Quando Città del Messico fu fondata, la zona dove ora sorge una delle città più popolose della Terra era occupata da un sistema di laghi. Oggi la capitale del Messico è alle prese con una siccità senza precedenti e i suoi 22 milioni di abitanti convivono con razioni, acqua che esce dai rubinetti, se esce, solo 2/3 ore al giorno, secondo le testimonianze raccolte dai media locali. Da tre mesi la situazione è al limite a causa delle scarse precipitazioni (non solo quest’anno), lunghissimi periodi siccitosi e dalle alte temperature. Secondo Fabiola Sosa-Rodríguez dell’Università Autonoma Metropolitana di Città del Messico, citata da Sky News,  “l’acqua disponibile nella metropoli è quasi la metà dell’acqua a cui i cittadini dovrebbero poter accedere”.

Una situazione che tuttavia non è nuova e non è limitata alla capitale: secondo quanto riporta l’Associazione no profit water.org su 127 milioni di messicani, 72 milioni , ovvero il 57% della popolazione, non hanno accesso all’acqua potabile e 47 milioni (37%) non hanno accesso a servizi igienici sicuri. La scarsità d’acqua e la siccità sono un problema in gran parte del Paese e più della metà delle famiglie messicane con accesso all’acqua potabile può contare su un servizio solo intermittente.
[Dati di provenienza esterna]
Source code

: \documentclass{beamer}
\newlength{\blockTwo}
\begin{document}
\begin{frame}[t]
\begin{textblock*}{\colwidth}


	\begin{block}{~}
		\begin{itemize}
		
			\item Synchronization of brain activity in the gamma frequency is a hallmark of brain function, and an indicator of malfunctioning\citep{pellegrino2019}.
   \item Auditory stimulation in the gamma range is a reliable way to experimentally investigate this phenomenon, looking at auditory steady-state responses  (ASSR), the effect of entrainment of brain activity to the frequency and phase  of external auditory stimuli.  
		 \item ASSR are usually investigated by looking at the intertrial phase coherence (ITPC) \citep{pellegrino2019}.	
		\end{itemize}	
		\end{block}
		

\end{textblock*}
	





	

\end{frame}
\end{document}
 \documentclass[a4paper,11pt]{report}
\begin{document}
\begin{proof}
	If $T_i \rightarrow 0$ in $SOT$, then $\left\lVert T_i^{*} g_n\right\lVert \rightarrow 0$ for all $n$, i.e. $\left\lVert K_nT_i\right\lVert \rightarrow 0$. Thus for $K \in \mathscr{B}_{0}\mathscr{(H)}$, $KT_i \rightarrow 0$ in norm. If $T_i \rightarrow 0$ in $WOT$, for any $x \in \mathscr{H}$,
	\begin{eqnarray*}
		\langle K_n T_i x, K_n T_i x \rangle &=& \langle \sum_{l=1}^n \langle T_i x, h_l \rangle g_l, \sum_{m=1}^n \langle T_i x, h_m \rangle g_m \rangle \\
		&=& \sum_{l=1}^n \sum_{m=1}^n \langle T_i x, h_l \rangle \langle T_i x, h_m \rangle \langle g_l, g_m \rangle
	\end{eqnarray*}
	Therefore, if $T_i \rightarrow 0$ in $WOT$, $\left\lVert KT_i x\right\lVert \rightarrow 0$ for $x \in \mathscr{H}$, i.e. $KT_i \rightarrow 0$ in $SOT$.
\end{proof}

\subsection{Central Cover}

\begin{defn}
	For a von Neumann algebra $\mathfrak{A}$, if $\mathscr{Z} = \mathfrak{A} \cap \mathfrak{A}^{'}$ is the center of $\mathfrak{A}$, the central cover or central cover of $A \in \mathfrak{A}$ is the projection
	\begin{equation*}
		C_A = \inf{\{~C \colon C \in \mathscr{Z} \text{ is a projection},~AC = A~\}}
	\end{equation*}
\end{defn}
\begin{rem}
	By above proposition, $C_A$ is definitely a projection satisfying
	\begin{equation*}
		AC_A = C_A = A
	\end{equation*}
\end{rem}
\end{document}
Ma nella capitale la situazione è ora drammatica e la popolazione è alla prese con rigidissimi contingentamenti. Anni di precipitazioni anormalmente scarse hanno dato il colpo di grazia a un sistema idrico già carente. Secondo alcuni analisti la situazione è così critica che in poche settimane la metropoli potrebbe rimanere definitivamente a secco, e alla stagione delle piogge, che potrebbero alleviare la situazione, mancano mesi.

Secondo El Pais, il presidente messicano López Obrador ha convocato una riunione urgente all’inizio di febbraio e in seguito promesso di migliorare del 30% in un anno l’approvigionamento idrico anche con lo scavo di nuovi pozzi nei dintorni di Città del Messico.

I politici locali minimizzano la situazione ma alcuni esperti parlano di un “giorno zero”, in cui interi quartieri della città rimarranno definitivamente a secco. E questo, secondo l’Organizzazione del Bacino Idrico della Valle del Messico, interpellata dal quotidiano messicano La Razon, potrebbe accadere attorno al 26 giugno con la crisi che potrebbe durare fino a settembre quando dovrebbe iniziare la stagione delle piogge. A quel punto si spera che le precipitazioni possano dare sollievo al Cutzamala, il sistema idrico che rifornisce la capitale e buona parte del Messico.